◆ **Assigned task**:
Gather, from the data below, each line in which the word "Christopher" occurs.
━━ Data for this exercise
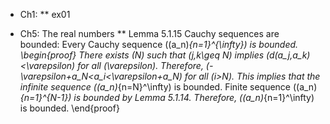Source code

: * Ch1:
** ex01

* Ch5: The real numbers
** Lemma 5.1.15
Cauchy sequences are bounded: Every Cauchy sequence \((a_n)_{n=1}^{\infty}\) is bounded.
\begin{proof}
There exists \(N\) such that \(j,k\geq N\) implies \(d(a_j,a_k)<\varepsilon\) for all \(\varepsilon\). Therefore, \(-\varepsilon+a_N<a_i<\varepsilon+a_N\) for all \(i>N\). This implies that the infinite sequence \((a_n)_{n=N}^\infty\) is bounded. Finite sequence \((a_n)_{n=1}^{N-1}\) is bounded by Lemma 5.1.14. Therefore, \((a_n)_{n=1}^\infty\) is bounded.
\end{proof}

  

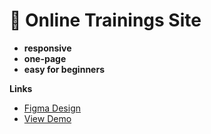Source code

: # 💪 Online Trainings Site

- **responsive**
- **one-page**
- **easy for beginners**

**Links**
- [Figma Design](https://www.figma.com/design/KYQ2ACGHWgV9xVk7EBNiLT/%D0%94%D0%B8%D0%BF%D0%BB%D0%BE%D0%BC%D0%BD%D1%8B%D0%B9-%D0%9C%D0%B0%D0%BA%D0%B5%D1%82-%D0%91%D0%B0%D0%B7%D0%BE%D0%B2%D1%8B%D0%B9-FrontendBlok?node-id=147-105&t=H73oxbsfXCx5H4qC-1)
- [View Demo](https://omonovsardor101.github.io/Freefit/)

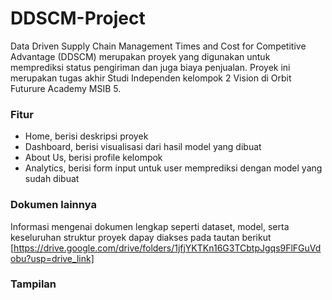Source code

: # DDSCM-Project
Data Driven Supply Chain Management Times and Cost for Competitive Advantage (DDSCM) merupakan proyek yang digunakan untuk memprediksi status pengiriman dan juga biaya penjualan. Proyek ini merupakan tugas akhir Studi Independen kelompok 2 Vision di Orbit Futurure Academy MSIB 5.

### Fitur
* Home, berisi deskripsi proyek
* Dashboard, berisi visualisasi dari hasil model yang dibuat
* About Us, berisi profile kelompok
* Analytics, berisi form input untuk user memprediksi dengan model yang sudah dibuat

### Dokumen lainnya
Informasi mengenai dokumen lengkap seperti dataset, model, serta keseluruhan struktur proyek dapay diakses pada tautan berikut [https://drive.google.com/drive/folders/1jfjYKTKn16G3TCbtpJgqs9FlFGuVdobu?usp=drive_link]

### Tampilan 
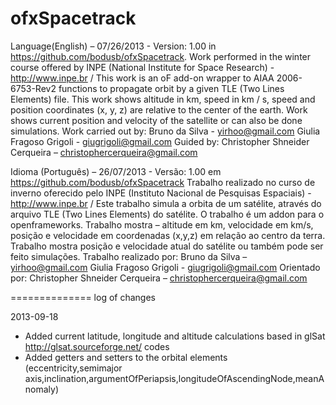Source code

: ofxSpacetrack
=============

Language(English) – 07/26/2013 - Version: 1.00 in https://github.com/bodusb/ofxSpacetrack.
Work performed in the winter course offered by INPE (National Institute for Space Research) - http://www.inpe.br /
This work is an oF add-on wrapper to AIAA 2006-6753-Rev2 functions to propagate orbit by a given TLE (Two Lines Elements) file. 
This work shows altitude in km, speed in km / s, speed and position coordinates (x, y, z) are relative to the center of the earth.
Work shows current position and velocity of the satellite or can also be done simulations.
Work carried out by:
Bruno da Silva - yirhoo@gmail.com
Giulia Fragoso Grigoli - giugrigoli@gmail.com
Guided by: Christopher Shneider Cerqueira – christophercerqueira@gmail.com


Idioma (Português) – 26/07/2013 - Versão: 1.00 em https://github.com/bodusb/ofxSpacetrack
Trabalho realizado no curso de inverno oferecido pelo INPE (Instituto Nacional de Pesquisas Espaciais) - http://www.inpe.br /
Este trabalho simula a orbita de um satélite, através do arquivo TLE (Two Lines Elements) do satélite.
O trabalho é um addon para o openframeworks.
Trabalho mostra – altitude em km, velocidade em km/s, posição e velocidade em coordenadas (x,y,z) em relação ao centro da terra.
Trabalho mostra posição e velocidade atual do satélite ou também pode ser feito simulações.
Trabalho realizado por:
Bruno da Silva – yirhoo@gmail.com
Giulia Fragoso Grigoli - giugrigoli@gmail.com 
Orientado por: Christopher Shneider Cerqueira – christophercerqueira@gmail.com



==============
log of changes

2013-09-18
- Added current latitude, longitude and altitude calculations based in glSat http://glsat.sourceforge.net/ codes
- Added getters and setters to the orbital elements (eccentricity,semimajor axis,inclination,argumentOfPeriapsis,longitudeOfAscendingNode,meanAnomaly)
━━━━
◆ **The answer**:
Guided by: Christopher Shneider Cerqueira – christophercerqueira@gmail.com
Orientado por: Christopher Shneider Cerqueira – christophercerqueira@gmail.com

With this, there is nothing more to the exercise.